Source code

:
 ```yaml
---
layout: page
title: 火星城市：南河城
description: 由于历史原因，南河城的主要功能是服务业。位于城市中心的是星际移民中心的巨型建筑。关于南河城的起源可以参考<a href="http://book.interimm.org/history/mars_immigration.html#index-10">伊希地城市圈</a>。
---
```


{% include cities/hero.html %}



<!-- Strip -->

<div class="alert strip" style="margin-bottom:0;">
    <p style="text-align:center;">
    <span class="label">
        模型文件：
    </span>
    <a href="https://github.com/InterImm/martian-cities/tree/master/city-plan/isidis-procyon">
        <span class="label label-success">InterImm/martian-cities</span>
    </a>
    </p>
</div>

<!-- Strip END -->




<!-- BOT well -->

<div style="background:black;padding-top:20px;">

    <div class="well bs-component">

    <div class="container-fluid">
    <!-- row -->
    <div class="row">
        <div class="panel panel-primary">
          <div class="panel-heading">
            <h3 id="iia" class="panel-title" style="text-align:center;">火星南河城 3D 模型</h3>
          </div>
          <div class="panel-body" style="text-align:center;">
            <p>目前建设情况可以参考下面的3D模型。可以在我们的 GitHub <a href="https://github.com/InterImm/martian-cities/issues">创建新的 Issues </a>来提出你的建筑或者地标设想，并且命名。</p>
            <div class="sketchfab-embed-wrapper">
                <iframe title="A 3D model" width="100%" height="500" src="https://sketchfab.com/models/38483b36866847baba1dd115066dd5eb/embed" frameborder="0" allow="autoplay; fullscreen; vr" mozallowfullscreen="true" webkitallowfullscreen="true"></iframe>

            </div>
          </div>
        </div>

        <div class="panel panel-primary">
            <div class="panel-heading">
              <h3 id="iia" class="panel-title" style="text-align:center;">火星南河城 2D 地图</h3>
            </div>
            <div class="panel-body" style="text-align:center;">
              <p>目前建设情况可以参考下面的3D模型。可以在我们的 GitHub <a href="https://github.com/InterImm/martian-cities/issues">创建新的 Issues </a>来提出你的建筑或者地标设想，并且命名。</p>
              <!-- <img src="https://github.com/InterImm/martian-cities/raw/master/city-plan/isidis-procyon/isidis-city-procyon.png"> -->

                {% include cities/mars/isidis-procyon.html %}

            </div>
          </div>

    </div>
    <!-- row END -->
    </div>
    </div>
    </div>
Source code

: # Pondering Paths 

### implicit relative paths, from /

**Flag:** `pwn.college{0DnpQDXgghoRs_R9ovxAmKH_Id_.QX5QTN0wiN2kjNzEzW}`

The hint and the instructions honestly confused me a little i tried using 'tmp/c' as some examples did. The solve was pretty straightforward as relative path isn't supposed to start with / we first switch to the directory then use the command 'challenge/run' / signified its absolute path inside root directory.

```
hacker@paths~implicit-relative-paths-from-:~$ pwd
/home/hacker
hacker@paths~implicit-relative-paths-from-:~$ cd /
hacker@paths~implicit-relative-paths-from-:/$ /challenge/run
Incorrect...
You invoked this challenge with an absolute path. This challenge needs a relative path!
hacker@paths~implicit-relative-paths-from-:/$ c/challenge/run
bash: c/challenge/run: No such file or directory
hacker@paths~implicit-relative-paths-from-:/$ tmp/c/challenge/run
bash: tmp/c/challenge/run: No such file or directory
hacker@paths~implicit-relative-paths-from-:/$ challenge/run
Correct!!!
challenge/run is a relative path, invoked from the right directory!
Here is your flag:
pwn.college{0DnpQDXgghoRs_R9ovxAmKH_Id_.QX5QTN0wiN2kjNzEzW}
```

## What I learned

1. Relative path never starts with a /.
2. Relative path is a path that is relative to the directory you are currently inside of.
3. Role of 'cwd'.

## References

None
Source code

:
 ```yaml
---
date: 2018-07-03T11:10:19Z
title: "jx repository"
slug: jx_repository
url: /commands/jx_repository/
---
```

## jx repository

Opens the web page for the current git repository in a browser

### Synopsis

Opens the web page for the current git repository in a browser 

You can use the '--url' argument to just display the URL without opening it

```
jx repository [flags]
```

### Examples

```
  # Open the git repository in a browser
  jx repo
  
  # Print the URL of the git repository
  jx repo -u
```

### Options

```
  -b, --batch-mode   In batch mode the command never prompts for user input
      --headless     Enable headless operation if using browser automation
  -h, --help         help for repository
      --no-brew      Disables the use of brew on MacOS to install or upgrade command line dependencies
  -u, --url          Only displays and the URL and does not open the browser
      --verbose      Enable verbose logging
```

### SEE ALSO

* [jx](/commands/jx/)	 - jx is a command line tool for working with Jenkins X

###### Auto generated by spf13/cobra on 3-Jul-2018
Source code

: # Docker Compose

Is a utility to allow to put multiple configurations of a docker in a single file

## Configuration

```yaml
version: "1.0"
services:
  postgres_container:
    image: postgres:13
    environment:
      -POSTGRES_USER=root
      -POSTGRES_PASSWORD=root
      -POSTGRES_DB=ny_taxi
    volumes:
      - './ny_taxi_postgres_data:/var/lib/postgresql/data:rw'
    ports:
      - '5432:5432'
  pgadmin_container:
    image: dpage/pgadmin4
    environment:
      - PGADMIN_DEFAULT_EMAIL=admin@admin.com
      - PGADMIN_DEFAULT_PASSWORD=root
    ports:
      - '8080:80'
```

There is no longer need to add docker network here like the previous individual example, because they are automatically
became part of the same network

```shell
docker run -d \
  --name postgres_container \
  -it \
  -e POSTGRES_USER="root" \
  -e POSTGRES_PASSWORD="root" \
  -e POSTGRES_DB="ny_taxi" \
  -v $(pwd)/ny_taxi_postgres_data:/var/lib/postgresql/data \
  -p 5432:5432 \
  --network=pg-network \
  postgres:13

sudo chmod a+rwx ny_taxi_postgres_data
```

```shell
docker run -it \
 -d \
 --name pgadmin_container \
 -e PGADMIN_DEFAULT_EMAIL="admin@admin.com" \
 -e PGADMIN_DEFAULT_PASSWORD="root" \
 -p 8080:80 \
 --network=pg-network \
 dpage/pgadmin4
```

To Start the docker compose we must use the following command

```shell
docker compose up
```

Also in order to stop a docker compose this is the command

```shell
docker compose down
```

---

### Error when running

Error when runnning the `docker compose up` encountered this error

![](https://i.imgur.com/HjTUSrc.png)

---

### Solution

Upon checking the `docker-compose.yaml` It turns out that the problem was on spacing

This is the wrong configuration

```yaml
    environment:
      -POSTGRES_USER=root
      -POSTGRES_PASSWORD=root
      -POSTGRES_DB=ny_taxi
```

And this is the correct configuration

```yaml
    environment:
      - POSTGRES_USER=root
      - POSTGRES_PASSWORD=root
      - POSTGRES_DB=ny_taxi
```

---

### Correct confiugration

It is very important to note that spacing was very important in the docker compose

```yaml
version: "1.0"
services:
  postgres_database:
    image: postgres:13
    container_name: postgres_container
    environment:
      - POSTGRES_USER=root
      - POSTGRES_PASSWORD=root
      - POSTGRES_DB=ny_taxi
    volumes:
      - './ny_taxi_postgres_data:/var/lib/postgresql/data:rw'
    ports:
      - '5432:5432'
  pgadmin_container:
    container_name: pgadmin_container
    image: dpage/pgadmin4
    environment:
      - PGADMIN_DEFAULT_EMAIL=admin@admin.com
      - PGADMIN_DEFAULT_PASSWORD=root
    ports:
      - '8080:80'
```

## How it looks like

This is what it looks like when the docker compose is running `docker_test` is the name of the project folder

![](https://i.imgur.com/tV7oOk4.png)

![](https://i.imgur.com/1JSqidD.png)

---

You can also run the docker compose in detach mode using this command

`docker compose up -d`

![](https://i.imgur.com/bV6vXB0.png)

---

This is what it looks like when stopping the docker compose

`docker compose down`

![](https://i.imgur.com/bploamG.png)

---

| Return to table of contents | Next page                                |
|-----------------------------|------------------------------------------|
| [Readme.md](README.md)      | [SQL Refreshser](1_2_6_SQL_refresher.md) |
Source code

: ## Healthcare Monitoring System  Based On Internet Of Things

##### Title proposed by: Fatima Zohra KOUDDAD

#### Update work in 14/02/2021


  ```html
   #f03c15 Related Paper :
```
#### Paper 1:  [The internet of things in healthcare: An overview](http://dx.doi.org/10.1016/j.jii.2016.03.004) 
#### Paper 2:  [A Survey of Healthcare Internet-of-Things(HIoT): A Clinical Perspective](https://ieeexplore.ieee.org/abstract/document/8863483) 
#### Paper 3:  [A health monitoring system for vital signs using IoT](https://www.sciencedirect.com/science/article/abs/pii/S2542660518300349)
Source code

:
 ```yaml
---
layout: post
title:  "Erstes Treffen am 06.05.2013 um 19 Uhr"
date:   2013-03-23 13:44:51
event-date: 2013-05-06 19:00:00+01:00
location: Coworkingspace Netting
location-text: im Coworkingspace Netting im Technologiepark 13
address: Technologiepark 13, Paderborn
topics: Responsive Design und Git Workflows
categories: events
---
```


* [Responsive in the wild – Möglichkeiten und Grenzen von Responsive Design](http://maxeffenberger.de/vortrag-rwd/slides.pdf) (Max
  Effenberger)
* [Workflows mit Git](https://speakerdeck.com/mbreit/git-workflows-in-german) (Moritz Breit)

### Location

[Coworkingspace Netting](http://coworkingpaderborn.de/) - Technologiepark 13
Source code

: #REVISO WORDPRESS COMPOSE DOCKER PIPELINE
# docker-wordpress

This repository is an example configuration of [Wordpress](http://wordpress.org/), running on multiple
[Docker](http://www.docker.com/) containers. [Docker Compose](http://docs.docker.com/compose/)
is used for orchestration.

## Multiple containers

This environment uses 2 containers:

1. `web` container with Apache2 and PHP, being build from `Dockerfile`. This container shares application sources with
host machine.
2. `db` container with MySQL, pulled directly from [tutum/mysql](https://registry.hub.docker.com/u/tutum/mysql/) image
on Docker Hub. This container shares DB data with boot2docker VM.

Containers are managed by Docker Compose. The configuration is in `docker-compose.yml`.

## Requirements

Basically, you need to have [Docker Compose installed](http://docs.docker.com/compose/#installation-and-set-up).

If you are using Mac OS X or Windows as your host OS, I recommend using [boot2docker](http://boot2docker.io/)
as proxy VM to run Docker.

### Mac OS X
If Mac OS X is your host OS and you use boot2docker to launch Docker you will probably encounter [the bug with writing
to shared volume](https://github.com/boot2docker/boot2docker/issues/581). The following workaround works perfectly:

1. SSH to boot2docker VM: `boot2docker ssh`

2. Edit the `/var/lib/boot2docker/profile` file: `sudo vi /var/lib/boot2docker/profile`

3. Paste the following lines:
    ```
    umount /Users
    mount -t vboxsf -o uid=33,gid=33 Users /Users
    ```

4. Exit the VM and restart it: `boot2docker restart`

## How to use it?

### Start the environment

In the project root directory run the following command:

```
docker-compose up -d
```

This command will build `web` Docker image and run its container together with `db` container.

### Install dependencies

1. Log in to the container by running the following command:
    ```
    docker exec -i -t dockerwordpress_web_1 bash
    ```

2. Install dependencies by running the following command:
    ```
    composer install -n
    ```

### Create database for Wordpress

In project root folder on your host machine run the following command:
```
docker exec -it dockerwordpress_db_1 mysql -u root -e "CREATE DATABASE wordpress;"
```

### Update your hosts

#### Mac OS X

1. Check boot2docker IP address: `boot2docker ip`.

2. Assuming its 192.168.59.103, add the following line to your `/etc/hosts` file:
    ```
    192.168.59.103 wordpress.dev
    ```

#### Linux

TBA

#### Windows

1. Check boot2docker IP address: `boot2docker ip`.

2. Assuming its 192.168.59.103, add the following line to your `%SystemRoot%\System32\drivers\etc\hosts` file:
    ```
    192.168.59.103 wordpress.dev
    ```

- - - - - - -

_What this task involves_
Where a line above contains the string "Coworkingspace", tally it, then give the number alone.

_Result for this exercise_
3